**Records shown:**
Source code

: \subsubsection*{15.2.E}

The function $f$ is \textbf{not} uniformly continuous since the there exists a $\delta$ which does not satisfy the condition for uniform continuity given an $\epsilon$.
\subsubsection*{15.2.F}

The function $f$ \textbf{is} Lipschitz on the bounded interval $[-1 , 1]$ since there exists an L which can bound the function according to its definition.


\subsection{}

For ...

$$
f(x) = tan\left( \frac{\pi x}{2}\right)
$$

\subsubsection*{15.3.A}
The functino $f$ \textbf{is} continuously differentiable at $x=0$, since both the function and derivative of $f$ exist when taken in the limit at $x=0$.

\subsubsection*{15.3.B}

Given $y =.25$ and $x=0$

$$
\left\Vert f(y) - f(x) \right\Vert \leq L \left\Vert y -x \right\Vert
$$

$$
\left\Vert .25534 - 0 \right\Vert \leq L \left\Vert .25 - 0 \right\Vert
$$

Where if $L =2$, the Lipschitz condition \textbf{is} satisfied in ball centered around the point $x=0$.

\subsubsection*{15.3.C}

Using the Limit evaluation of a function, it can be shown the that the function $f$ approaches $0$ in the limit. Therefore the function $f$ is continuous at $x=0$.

**Problem requirements:**
The answer must be every line of the listing that holds the word "which".

**Written solution:**
The function $f$ is \textbf{not} uniformly continuous since the there exists a $\delta$ which does not satisfy the condition for uniform continuity given an $\epsilon$.
The function $f$ \textbf{is} Lipschitz on the bounded interval $[-1 , 1]$ since there exists an L which can bound the function according to its definition.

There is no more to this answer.